ApacheCon: Apache 2.0 Filters – Michael J. Radwin

I went to the talk on Apache 2.0 Filters by Greg Ames. I already knew a little bit about the Apache 2.0 Filtered I/O model from a session at the O’Reilly Open Source conference, but since I’m going to sit down and write one Real Soon Now, I oughta learn a little more about ’em.

Ames gave an example of the bucket brigade API by showing snippets of the mod_case_filter code. Looks pretty elegant and simple.

He then went into details about why the naive approach fails miserably from a performance perspective, and showed some examples of how to do a filter the Right Way. It turns out that this is really complex.

Aside from all sorts of error conditions, there are lots of things to worry about with resource management. Do you allocate too much virtual memory? How often do you flush? Looks like you need to regularly flip between blocking and non-blocking I/O to do this right.
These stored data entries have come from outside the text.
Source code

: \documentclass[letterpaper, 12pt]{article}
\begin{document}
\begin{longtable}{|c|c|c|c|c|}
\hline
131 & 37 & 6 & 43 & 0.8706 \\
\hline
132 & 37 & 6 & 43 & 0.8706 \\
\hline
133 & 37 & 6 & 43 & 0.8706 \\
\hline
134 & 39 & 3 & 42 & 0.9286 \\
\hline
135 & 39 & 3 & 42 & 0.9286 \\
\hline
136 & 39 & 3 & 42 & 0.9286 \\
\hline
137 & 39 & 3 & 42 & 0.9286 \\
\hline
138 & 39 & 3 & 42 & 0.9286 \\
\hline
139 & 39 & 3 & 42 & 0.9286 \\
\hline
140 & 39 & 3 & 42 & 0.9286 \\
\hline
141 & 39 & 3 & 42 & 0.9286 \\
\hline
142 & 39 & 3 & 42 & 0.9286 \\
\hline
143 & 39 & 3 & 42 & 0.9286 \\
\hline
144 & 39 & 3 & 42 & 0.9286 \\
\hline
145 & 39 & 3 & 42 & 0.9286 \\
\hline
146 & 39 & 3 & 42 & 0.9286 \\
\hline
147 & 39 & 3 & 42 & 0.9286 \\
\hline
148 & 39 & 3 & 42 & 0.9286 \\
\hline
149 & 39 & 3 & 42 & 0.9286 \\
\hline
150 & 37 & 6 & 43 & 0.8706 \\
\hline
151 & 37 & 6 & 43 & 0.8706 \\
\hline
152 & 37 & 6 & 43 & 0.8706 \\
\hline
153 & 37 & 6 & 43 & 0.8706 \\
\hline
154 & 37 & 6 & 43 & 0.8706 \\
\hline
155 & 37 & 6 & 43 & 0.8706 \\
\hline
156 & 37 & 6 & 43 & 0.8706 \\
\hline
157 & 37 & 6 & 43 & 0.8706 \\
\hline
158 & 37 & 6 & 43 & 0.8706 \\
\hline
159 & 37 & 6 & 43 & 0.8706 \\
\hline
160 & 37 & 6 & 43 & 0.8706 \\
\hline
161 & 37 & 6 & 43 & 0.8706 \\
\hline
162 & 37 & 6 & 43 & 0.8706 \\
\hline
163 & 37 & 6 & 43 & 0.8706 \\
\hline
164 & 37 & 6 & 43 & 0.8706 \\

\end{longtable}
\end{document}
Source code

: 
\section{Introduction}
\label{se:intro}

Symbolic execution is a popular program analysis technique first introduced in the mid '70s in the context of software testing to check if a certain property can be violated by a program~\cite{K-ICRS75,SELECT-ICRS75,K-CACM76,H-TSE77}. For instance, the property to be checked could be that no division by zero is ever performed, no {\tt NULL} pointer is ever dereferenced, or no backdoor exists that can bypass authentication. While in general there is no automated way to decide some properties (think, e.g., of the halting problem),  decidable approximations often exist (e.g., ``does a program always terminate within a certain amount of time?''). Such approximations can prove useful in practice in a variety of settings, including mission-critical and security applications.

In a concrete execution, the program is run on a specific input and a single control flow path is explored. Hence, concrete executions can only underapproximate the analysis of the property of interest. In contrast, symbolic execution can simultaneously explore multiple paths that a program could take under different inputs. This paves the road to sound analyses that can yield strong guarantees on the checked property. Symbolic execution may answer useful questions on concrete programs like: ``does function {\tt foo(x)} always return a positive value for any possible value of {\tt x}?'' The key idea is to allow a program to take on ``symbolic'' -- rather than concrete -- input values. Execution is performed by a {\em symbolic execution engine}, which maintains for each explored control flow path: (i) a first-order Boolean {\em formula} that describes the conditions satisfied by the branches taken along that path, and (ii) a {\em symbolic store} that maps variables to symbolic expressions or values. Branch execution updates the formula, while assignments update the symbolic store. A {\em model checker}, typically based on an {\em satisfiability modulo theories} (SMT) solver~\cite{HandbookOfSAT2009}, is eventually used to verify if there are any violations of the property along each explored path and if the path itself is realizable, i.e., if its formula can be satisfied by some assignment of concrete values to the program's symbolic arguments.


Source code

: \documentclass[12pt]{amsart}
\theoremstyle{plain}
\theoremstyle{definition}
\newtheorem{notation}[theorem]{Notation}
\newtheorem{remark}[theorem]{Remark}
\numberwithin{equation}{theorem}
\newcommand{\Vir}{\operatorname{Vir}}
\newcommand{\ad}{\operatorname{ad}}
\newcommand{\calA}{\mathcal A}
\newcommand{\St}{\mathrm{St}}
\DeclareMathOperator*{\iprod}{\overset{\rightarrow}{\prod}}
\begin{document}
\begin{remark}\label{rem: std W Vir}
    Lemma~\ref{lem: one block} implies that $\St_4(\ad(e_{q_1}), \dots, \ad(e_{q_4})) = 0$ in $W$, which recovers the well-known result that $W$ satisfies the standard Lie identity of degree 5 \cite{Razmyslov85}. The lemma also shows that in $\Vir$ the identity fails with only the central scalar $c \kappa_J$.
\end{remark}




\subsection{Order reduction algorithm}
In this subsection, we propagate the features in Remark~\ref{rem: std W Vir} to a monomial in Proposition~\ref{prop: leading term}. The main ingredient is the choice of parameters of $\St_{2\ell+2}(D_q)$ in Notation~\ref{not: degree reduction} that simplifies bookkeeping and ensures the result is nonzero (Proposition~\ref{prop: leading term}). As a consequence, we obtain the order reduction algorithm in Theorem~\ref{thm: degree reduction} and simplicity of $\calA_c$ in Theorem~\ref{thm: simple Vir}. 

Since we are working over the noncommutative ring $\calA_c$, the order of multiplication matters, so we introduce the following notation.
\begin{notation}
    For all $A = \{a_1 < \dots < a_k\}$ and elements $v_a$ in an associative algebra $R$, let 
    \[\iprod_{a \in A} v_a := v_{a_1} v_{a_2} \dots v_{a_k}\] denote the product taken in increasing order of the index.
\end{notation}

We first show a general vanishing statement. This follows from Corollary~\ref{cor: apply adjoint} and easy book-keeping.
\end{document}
Filters that need to examine every single byte of the input (such as things that parse HTML or other tags) are even more complicated because you need to allocate private memory when a tag spans more than one bucket. Bleh. My mod_highlight_filter idea is going to be difficult to implement.

Ames then talked about the mod_ext_filter module from the Apache Directive perspective. I would’ve rather seen some slides about the implementation of this rather complex filter, but perhaps that would have been too technical for the audience.

He also discussed some tricks about how to debug Apache more easily with gdb and using 2 Listen statements (as a way to avoid starting with the -X option), and some useful gdb macros for your ~/.gdbinit file which make examining the bucket brigade easier. Cool tips. I guess I misjudged the technical level here; he probably skipped the implementation of mod_ext_filter because it would’ve taken too much time.